Information: Begin

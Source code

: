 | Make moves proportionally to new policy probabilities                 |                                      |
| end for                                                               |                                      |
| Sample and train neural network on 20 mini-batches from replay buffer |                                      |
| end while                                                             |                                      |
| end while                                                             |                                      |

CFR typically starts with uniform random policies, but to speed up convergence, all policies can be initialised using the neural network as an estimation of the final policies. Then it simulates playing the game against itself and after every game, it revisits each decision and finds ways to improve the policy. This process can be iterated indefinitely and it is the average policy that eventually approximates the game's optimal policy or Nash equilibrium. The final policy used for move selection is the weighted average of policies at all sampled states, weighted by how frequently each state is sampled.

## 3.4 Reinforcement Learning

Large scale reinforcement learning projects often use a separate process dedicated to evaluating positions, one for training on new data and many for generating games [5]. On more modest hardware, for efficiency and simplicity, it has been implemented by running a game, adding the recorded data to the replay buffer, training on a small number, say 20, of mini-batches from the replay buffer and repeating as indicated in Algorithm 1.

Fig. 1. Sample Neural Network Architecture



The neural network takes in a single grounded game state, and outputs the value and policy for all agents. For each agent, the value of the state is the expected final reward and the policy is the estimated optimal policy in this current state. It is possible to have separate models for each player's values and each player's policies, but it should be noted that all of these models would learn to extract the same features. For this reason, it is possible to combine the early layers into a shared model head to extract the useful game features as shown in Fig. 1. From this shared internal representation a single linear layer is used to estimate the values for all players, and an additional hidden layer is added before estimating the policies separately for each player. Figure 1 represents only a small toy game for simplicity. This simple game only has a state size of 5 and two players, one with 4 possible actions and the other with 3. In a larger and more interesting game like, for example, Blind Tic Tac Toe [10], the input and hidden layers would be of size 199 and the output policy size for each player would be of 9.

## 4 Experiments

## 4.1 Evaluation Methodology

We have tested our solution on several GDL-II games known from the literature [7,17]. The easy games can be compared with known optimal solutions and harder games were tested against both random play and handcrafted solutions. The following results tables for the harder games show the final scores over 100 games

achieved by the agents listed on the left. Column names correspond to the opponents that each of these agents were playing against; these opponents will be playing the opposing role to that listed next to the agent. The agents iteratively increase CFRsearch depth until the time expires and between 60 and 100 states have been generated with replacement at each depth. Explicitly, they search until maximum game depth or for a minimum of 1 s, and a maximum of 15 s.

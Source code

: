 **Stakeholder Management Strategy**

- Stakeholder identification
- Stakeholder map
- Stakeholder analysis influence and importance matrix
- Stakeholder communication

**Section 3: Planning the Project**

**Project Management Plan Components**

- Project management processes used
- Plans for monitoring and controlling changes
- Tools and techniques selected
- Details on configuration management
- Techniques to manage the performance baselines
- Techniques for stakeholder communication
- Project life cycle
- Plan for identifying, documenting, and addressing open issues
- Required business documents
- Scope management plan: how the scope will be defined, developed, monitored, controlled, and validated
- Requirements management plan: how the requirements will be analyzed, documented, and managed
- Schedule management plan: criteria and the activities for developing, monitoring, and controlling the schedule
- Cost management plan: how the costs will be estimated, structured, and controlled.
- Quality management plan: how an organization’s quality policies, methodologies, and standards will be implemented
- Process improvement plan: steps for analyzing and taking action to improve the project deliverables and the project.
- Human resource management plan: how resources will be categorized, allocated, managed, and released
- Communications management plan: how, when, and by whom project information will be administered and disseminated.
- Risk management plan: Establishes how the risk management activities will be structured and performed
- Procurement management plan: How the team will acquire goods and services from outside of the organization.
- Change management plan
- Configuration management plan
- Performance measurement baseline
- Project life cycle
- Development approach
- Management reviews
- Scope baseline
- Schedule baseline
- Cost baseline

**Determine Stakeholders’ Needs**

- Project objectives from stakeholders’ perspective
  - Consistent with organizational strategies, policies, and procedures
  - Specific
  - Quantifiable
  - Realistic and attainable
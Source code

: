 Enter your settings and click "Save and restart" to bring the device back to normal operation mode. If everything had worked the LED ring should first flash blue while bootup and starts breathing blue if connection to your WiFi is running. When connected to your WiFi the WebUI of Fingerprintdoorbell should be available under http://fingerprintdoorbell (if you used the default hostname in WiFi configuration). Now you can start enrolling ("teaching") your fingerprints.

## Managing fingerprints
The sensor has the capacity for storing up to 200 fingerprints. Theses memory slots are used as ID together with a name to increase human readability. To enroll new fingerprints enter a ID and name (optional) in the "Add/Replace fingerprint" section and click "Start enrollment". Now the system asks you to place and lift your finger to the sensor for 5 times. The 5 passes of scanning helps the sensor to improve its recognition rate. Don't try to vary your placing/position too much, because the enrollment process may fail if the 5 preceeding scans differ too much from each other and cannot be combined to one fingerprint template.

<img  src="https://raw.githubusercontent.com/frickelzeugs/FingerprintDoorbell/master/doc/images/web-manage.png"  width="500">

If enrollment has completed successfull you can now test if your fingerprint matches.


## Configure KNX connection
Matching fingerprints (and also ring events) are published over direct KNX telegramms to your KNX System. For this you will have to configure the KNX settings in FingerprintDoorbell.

Information: End

▶ What you should do: Show each line in the listing above that has "games".

▶ Answer to this problem:
Large scale reinforcement learning projects often use a separate process dedicated to evaluating positions, one for training on new data and many for generating games [5]. On more modest hardware, for efficiency and simplicity, it has been implemented by running a game, adding the recorded data to the replay buffer, training on a small number, say 20, of mini-batches from the replay buffer and repeating as indicated in Algorithm 1.
We have tested our solution on several GDL-II games known from the literature [7,17]. The easy games can be compared with known optimal solutions and harder games were tested against both random play and handcrafted solutions. The following results tables for the harder games show the final scores over 100 games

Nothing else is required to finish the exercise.